Enhancement factors for grounded ice and ice shelves inferred from an anisotropic ice-flow model

• Published in: Journal of glaciology Vol. 56; no. 199; pp. 805 - 812
• Main Authors: Ma, Ying, Gagliardini, Olivier, Ritz, Catherine, Gillet-Chaulet, Fabien, Durand, Gaël, Montagnat, Maurine
• Format: Journal Article
• Language: English
• Published: Cambridge, UK Cambridge University Press 01.01.2010; International Glaciological Society
• Subjects: Earth Sciences; Earth, ocean, space; Exact sciences and technology; External geophysics; Geomorphology; Sciences of the Universe; Snow. Ice. Glaciers; textures; anisotropy; Polycrystal; Grounded ice; Ice flow; Velocity distribution; Enhancement factor; Stress strain; Floating ice; ice sheets; Ice shelf; microstructures; Polar region; Flowline; Strain rate
• ISSN: 0022-1430; 1727-5652
• DOI: 10.3189/002214310794457209

Polar ice is known to be one of the most anisotropic natural materials. For a given fabric the polycrystal viscous response is strongly dependent on the actual state of stress and strain rate. Within an ice sheet, grounded-ice parts and ice shelves have completely different stress regimes, so one should expect completely different impacts of ice anisotropy on the flow.
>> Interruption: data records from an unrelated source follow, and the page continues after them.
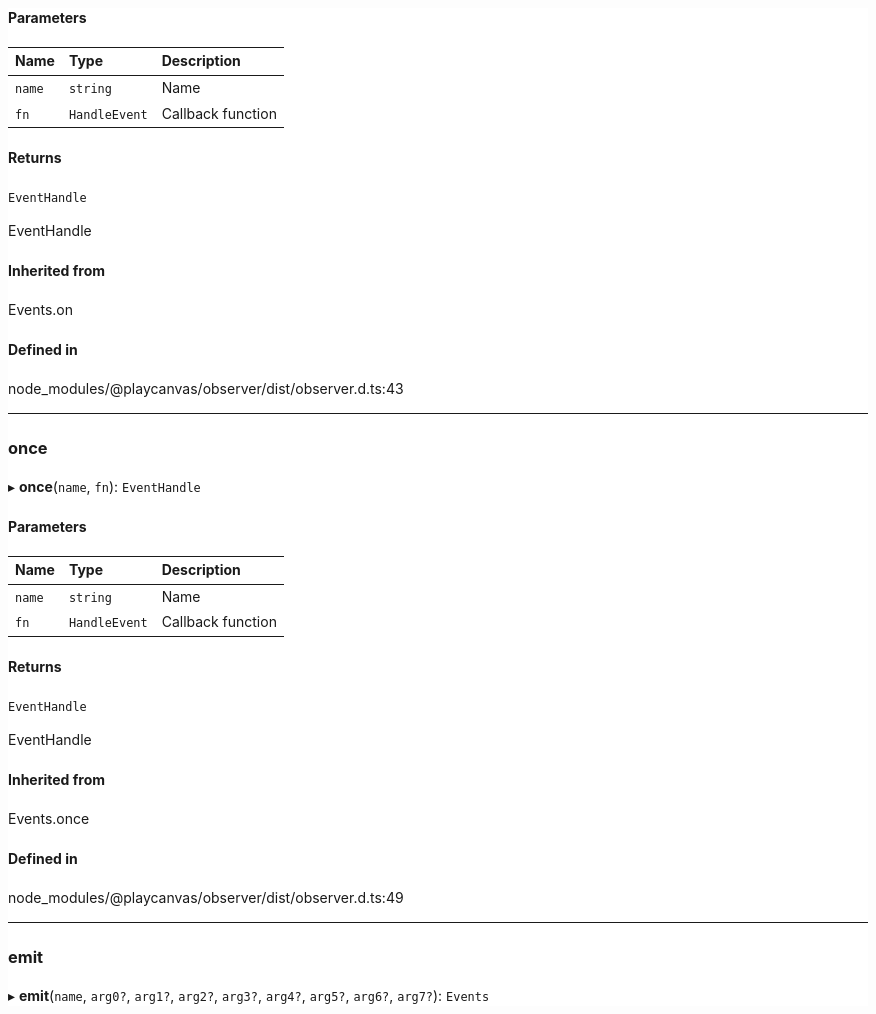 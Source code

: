 #### Parameters

| Name | Type | Description |
| :------ | :------ | :------ |
| `name` | `string` | Name |
| `fn` | `HandleEvent` | Callback function |

#### Returns

`EventHandle`

EventHandle

#### Inherited from

Events.on

#### Defined in

node_modules/@playcanvas/observer/dist/observer.d.ts:43

___

### once

▸ **once**(`name`, `fn`): `EventHandle`

#### Parameters

| Name | Type | Description |
| :------ | :------ | :------ |
| `name` | `string` | Name |
| `fn` | `HandleEvent` | Callback function |

#### Returns

`EventHandle`

EventHandle

#### Inherited from

Events.once

#### Defined in

node_modules/@playcanvas/observer/dist/observer.d.ts:49

___

### emit

▸ **emit**(`name`, `arg0?`, `arg1?`, `arg2?`, `arg3?`, `arg4?`, `arg5?`, `arg6?`, `arg7?`): `Events`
The aim of this work is to quantify, through the concept of enhancement factors, the influence of ice anisotropy on the flow of grounded ice and ice shelves. For this purpose, a full-Stokes anisotropic marine ice-sheet flowline model is used to compare isotropic and anisotropic diagnostic velocity fields on a fixed geometry. From these full-Stokes results, we propose a definition of enhancement factors for grounded ice and ice shelves, coherent with the asymptotic models used for these regions. We then estimate realistic values for the enhancement factors induced by ice anisotropy for grounded ice and ice shelves.